We would all love to spot business problems early on, to react before they become painful. You can learn a lot by looking at past problems. Hence, understanding the nature of anomalies in data can bring substantial operational benefits and know-how. And that’s the background for this work.
I have identified an anomaly in data, which shows as spike in the histogram. In other words, the anomaly lies not in the data itself, but in the data density. I would like to identify the data points that make up the anomaly, separating them from “normal” data points as illustrated on the diagram below. How to do this? The data comes from database table with 200 categorical features, which is sparse (most fields are missing).
Before going further: the inspirations here come from work I’ve done for Sopra Steria Apps in Katowice – home for some really exciting projects, so check it out.
Explaining the problem
I am having a data set of several millions data points. Imagine each data point represents an an event in some monitored infrastructure (ITIL/ITSM/IT Service Management), characterized by a time stamp and some 200 atributes. Most attributes are categorical, only a few (mostly timestamps) are continuous. The events grouped into a histogram along one of the continuous dimensions, show concentrations at certain regions which represent anomalies, like this spike:
We want to understand the nature of the anomaly.

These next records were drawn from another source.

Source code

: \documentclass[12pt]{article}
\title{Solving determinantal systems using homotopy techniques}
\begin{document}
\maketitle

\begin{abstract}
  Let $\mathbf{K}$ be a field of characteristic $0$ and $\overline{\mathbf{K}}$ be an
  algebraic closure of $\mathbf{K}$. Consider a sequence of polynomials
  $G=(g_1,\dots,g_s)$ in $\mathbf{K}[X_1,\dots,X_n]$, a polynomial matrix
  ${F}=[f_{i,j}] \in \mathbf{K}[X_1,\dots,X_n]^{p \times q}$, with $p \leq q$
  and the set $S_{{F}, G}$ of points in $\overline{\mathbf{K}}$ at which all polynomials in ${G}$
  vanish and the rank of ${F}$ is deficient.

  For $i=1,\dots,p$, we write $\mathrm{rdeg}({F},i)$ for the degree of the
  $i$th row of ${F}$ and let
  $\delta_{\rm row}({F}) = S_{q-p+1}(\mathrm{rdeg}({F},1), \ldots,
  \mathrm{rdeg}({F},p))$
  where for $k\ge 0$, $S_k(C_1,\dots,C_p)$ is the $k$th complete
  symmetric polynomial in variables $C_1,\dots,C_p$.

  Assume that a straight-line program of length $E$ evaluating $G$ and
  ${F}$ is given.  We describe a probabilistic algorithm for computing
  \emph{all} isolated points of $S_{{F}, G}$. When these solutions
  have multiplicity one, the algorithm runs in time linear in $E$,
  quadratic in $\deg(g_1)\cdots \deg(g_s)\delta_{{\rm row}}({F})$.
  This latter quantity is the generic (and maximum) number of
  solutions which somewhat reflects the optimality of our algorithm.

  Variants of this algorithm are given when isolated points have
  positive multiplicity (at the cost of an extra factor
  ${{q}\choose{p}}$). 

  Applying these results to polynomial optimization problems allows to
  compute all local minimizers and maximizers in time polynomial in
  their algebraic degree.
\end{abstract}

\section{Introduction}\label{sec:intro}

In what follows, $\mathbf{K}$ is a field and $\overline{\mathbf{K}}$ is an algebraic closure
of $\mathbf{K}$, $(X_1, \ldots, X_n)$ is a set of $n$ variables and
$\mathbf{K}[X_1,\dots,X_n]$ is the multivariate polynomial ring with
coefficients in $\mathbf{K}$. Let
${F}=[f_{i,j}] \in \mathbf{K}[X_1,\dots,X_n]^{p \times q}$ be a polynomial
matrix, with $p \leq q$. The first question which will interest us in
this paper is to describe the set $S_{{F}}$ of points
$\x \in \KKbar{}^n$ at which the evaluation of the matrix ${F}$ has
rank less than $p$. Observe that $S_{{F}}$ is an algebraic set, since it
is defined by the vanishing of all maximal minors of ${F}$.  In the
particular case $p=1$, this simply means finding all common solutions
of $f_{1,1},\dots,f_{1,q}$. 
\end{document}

For this, we would like to distract the “weird” events that make up the anomaly. Our hypothesis (driven by intuition) is that those data points should be somehow different from “normal” data points. Further, we think that in the region of interest, only part of data points represent an anomaly, while remaining data points represent an ongoing “normal” activity. Thus, if our hypothesis is correct, we are looking for a clustering technique that would separate the data rougly as depicted in the left diagram below: “normal” population in black, and “anomaly” in red. Notice that in the region of interest, that is between 640 and 680 along axis X, both populations coexist. In the contrast, the right diagram below below represents an alternative grouping, which is much simpler to achieve and… useless. This is not what we want.
How to achieve the grouping we want, optimally with standard Python, Pandas + scikit-learn stack?
I will skip the (otherwise very interesting) thought process and will proceed to the solution I am currently exploring. It works, however I am quite sure there is vast space for improvement and I’d be looking forward to see comments on how to do things differently.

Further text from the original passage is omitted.